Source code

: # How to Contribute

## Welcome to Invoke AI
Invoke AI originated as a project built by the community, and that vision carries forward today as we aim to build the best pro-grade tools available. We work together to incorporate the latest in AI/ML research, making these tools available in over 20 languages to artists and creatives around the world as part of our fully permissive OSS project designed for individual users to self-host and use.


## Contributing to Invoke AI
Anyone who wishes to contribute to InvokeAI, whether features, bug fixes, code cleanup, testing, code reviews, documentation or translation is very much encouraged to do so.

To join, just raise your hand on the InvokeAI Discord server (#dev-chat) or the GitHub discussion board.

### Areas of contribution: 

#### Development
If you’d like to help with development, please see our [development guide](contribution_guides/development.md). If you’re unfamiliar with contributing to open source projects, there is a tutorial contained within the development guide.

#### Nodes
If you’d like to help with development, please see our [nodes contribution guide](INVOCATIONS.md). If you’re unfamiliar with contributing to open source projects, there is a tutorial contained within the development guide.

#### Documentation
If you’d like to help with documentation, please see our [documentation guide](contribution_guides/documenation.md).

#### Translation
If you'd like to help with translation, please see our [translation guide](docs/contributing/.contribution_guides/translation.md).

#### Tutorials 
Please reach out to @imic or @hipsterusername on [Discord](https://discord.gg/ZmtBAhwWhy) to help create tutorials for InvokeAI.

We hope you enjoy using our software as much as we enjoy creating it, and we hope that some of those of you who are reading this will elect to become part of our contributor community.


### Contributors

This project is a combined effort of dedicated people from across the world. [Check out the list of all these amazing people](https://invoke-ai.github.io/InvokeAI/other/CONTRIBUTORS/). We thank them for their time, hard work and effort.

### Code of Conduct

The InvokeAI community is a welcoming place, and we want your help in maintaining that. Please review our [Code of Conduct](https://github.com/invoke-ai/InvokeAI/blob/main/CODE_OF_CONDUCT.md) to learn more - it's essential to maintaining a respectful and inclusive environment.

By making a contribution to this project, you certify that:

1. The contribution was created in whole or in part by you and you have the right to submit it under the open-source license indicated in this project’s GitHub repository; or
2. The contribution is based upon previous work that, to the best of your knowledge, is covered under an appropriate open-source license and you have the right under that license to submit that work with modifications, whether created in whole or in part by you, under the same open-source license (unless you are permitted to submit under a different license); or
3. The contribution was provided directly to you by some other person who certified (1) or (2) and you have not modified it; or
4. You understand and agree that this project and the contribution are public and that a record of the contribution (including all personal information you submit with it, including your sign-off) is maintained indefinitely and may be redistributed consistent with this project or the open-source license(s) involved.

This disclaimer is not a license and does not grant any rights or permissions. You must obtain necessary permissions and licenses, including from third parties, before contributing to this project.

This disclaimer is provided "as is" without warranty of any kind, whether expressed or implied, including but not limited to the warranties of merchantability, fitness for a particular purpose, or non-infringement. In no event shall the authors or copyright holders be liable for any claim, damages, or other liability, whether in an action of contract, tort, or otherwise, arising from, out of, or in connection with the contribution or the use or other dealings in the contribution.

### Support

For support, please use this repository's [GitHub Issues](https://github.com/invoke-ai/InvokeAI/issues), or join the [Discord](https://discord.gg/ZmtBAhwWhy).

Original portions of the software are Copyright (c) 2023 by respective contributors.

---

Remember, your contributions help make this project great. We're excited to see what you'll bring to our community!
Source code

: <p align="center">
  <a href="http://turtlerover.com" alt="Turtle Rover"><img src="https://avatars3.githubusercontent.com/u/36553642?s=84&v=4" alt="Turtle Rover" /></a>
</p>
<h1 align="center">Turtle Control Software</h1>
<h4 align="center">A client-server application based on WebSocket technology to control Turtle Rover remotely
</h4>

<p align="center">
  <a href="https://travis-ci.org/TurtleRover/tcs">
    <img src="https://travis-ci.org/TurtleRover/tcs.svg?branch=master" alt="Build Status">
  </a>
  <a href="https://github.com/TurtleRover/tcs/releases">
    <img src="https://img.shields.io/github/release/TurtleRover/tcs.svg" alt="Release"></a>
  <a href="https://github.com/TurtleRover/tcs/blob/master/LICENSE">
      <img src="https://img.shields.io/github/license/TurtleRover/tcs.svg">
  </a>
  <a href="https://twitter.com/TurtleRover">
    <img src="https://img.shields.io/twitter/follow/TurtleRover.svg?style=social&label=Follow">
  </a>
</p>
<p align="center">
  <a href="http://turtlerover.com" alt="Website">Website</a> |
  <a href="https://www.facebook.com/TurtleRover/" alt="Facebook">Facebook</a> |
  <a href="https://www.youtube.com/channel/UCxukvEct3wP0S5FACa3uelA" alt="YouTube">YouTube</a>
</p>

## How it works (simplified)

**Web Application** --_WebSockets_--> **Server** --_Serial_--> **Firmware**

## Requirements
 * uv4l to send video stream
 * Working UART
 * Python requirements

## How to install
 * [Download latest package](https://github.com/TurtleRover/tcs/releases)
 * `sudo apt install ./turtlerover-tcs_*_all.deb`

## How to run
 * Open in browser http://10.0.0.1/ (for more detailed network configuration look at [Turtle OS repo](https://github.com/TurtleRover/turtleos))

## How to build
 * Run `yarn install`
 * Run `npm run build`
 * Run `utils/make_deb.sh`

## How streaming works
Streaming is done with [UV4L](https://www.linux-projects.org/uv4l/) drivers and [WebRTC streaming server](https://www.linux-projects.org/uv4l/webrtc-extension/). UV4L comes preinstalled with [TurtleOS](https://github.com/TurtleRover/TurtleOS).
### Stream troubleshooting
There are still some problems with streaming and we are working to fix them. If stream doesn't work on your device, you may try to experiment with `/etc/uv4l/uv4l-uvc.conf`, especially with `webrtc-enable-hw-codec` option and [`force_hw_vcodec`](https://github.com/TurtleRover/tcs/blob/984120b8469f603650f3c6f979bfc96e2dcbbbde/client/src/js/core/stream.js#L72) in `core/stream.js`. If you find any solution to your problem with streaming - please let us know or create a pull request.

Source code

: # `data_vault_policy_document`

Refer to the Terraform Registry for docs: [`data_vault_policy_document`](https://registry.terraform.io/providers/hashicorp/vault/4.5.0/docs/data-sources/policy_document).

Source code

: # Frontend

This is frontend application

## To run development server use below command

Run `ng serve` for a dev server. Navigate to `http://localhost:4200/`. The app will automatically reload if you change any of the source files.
::::::::::
Extract the lines of the preceding material that run from the line with "## How to build" through the line with "## How streaming works", inclusive, reproducing them exactly and adding nothing.

## How to build
 * Run `yarn install`
 * Run `npm run build`
 * Run `utils/make_deb.sh`

## How streaming works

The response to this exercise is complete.